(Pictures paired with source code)
━━━━━━

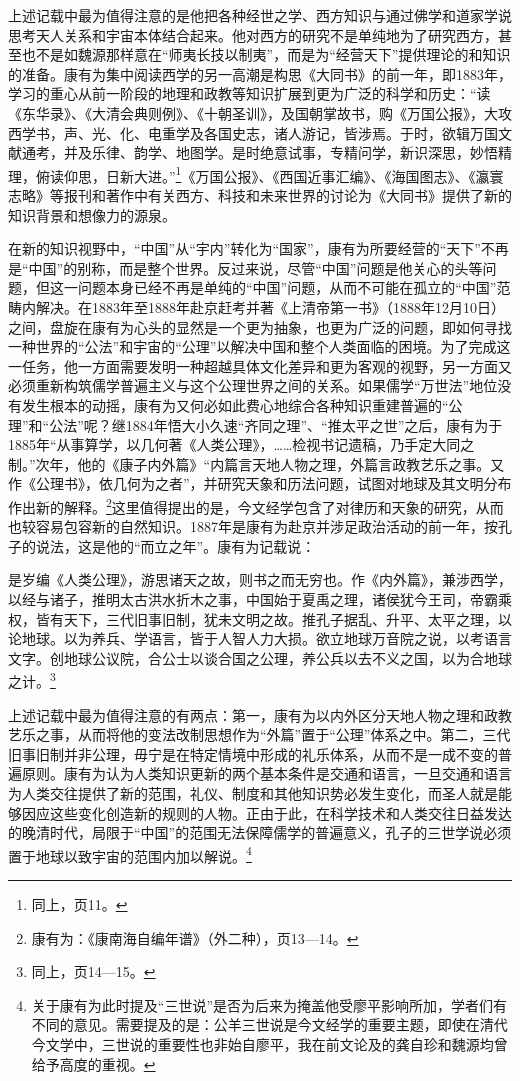 \documentclass[a4paper, 12pt, openright]{ctexbook}
\renewenvironment{quote}
  {\list{}{\rightmargin2\ccwd \leftmargin2\ccwd \itemindent=2\ccwd \listparindent=2\ccwd}%
   \item\relax\small\kaishu\color{black}}
  {\endlist}
\begin{document}
上述记载中最为值得注意的是他把各种经世之学、西方知识与通过佛学和道家学说思考天人关系和宇宙本体结合起来。他对西方的研究不是单纯地为了研究西方，甚至也不是如魏源那样意在“师夷长技以制夷”，而是为“经营天下”提供理论的和知识的准备。康有为集中阅读西学的另一高潮是构思《大同书》的前一年，即1883年，学习的重心从前一阶段的地理和政教等知识扩展到更为广泛的科学和历史：“读《东华录》、《大清会典则例》、《十朝圣训》，及国朝掌故书，购《万国公报》，大攻西学书，声、光、化、电重学及各国史志，诸人游记，皆涉焉。于时，欲辑万国文献通考，并及乐律、韵学、地图学。是时绝意试事，专精问学，新识深思，妙悟精理，俯读仰思，日新大进。”\footnote{同上，页11。}《万国公报》、《西国近事汇编》、《海国图志》、《瀛寰志略》等报刊和著作中有关西方、科技和未来世界的讨论为《大同书》提供了新的知识背景和想像力的源泉。

在新的知识视野中，“中国”从“宇内”转化为“国家”，康有为所要经营的“天下”不再是“中国”的别称，而是整个世界。反过来说，尽管“中国”问题是他关心的头等问题，但这一问题本身已经不再是单纯的“中国”问题，从而不可能在孤立的“中国”范畴内解决。在1883年至1888年赴京赶考并著《上清帝第一书》（1888年12月10日）之间，盘旋在康有为心头的显然是一个更为抽象，也更为广泛的问题，即如何寻找一种世界的“公法”和宇宙的“公理”以解决中国和整个人类面临的困境。为了完成这一任务，他一方面需要发明一种超越具体文化差异和更为客观的视野，另一方面又必须重新构筑儒学普遍主义与这个公理世界之间的关系。如果儒学“万世法”地位没有发生根本的动摇，康有为又何必如此费心地综合各种知识重建普遍的“公理”和“公法”呢？继1884年悟大小久速“齐同之理”、“推太平之世”之后，康有为于1885年“从事算学，以几何著《人类公理》，……检视书记遗稿，乃手定大同之制。”次年，他的《康子内外篇》“内篇言天地人物之理，外篇言政教艺乐之事。又作《公理书》，依几何为之者”，并研究天象和历法问题，试图对地球及其文明分布作出新的解释。\footnote{康有为：《康南海自编年谱》（外二种），页13—14。}这里值得提出的是，今文经学包含了对律历和天象的研究，从而也较容易包容新的自然知识。1887年是康有为赴京并涉足政治活动的前一年，按孔子的说法，这是他的“而立之年”。康有为记载说：

\begin{quote}
是岁编《人类公理》，游思诸天之故，则书之而无穷也。作《内外篇》，兼涉西学，以经与诸子，推明太古洪水折木之事，中国始于夏禹之理，诸侯犹今王司，帝霸乘权，皆有天下，三代旧事旧制，犹未文明之故。推孔子据乱、升平、太平之理，以论地球。以为养兵、学语言，皆于人智人力大损。欲立地球万音院之说，以考语言文字。创地球公议院，合公士以谈合国之公理，养公兵以去不义之国，以为合地球之计。\footnote{同上，页14—15。}
\end{quote}

上述记载中最为值得注意的有两点：第一，康有为以内外区分天地人物之理和政教艺乐之事，从而将他的变法改制思想作为“外篇”置于“公理”体系之中。第二，三代旧事旧制并非公理，毋宁是在特定情境中形成的礼乐体系，从而不是一成不变的普遍原则。康有为认为人类知识更新的两个基本条件是交通和语言，一旦交通和语言为人类交往提供了新的范围，礼仪、制度和其他知识势必发生变化，而圣人就是能够因应这些变化创造新的规则的人物。正由于此，在科学技术和人类交往日益发达的晚清时代，局限于“中国”的范围无法保障儒学的普遍意义，孔子的三世学说必须置于地球以致宇宙的范围内加以解说。\footnote{关于康有为此时提及“三世说”是否为后来为掩盖他受廖平影响所加，学者们有不同的意见。需要提及的是：公羊三世说是今文经学的重要主题，即使在清代今文学中，三世说的重要性也非始自廖平，我在前文论及的龚自珍和魏源均曾给予高度的重视。}
\end{document}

━━━━━━

Task statement –
Copy out each line of the entries where the word "quote" is found.

Task result –
\renewenvironment{quote}
\begin{quote}
\end{quote}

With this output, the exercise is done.